7. Gegenwärtig wird daran gearbeitet, die Aktualität und Genauigkeit der Daten zu verbessern.
- Wir begrüßen die Anstrengungen der Bank für Internationalen Zahlungsausgleich (BIZ), die mit den nationalen Behörden daran arbeitet, die Zusammenstellung und Veröffentlichung der Daten über die Höhe des Auslandsrisikos der Banken weiter zu beschleunigen und die Qualität der Daten zu verbessern.

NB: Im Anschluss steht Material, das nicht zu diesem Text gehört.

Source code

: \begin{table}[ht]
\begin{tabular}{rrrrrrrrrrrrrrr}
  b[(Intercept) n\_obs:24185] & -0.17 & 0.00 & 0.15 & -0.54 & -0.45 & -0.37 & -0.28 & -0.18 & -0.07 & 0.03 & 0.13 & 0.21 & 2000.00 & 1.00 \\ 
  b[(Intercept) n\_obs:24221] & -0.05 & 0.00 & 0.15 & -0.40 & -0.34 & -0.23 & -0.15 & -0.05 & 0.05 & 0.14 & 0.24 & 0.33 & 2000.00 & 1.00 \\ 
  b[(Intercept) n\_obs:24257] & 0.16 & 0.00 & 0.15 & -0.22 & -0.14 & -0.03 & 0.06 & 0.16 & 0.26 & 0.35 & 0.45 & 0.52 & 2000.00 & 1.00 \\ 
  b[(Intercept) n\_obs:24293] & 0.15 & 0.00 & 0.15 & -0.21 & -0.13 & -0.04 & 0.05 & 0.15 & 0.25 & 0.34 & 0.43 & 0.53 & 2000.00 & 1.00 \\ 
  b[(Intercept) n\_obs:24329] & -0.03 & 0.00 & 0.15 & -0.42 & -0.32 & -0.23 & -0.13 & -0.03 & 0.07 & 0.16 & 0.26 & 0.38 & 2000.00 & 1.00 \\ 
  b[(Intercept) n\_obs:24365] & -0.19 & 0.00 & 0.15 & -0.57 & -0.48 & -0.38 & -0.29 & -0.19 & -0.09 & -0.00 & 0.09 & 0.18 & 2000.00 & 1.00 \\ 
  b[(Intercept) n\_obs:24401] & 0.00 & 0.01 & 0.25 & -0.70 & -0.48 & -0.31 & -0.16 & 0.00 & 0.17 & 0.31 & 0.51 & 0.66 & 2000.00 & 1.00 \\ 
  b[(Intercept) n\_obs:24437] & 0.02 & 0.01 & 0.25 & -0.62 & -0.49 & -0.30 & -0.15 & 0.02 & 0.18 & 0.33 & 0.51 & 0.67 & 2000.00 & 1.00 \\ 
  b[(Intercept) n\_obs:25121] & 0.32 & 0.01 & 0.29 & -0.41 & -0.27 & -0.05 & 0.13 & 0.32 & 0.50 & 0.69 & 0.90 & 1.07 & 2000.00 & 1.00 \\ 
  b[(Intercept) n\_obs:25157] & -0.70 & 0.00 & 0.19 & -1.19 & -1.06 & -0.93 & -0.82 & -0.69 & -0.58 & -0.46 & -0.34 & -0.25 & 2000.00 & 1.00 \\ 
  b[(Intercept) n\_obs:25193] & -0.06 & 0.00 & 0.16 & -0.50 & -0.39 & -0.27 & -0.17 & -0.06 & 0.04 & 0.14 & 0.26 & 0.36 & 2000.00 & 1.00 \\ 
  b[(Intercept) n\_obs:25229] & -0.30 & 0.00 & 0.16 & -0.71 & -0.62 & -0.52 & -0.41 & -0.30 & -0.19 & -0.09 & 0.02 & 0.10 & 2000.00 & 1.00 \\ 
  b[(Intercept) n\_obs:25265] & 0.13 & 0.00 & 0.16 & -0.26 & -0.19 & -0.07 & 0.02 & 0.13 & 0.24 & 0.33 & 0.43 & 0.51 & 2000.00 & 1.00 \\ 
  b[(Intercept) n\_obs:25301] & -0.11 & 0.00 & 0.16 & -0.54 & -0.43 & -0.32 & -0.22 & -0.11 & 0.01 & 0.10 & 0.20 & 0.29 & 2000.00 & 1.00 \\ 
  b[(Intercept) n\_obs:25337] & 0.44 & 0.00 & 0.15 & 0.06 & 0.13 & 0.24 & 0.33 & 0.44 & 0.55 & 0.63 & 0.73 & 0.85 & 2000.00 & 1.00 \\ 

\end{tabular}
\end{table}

- Der IWF sollte weiterhin nach Wegen suchen, um seine Mitglieder zur Bereitstellung transparenter Daten, zum Beispiel im Rahmen seiner Überwachungstätigkeit, und insbesondere zum Beitritt zum Standard für die Weitergabe von Daten (Special Data Dissemination Standards) zu ermutigen. Er arbeitet gegenwärtig an einer Aktualisierung der Standards, die darauf ausgerichtet ist, auch international vergleichbare Maßstäbe für die Bewertung von Devisenreserven, das Auslandsrisiko der Finanzsektoren und Indikatoren für die Stabilität des Finanzsektors zu erfassen. Er sollte prüfen, wie am ehesten eine Verbesserung der Qualität der Daten über die Auslandsverschuldung des Unternehmenssektors erreicht werden kann. Es muß sichergestellt werden, daß Mitgliedsländer, die diese Standards übernehmen, sie auch vollständig einhalten. Der Fonds sollte Wege finden, die Nichteinhaltung der Standards bekanntzumachen, gegebenenfalls durch detaillierte Aufführung der Beanstandungen in seinem Internet Bulletin Board und durch öffentlichen Ausschluß der Länder aus dem SDDS, wenn sie diese Mängel nicht beheben. Wir räumen ein, daß dies für die Schwellenländer eine größere Investition bedeutet und fordern die Bereitstellung technischer Hilfe, um sie bei ihren Anstrengungen zu unterstützen.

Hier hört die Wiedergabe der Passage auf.